Les élus ne doivent pas laisser les juges gouverner à leur place.

Source : Sous la tutelle des juges | Point de vue | Points de vue

Publié le 14 mai 2016 à 17h23 | Mis à jour le 14 mai 2016 à 17h23

Sous la tutelle des juges

Le Soleil, Carrefour des lecteurs

J’ai une certaine difficulté à comprendre comment fonctionne actuellement la démocratie au Canada. Il suffit en effet que des juges, des non-élus, donnent leur avis sur quelque projet de loi ou sur une loi en vigueur pour que des représentants élus courbent l’échine comme des écoliers pris en flagrant délit. Si les honorables magistrats qui les réprimandent font partie de la Cour suprême, c’est la panique. On est prêt à tout faire pour apaiser leur courroux, voire à légiférer à la hâte avec le risque de mal faire, comme cela adviendra possiblement dans le cas du projet de loi sur l’euthanasie, qualifiée d’aide médicale à mourir.

C’est sans doute plaisant pour des juges de gouverner à la place de députés timorés. Mais les auteurs de la Charte canadienne des droits et libertés avaient, semble-t-il, anticipé la possibilité d’une telle dérive, d’où l’insertion d’une clause dite de dérogation, laquelle réaffirme la primauté du pouvoir législatif dans l’élaboration des lois tout en respectant celle du pouvoir judiciaire quand il s’agit d’en faire l’interprétation à la lumière de principes constitutionnels fondamentaux. On voulait éviter que le pays ne soit gouverné par des juges, lesquels, tout honorables qu’ils soient, demeurent des non-élus.
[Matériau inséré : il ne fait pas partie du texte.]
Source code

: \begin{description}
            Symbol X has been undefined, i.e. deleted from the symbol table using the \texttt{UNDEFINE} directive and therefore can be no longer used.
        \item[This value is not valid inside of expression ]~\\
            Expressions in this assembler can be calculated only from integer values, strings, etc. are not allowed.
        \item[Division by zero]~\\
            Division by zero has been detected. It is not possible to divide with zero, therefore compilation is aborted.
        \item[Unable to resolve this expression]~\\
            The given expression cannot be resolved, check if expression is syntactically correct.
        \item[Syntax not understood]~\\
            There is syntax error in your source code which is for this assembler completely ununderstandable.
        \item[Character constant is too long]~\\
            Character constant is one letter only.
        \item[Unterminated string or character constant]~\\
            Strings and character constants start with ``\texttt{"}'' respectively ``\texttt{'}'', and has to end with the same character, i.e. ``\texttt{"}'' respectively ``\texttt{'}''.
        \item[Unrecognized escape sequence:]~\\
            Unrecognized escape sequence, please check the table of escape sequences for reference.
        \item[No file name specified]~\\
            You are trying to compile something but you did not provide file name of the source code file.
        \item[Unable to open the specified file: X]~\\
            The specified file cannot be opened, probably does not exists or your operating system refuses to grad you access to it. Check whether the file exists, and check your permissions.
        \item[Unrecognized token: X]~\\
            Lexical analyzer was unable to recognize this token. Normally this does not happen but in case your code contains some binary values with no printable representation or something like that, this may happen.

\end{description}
Au fait, s’il existe chez des juges la tentation d’exercer une tutelle, c’est que prédomine trop souvent chez des représentants élus la peur d’assumer pleinement, dans des situations délicates, la charge de législateur. La tentation de la tutelle de la part des uns répond au vide juridique provoqué par l’inertie ou la pusillanimité des autres.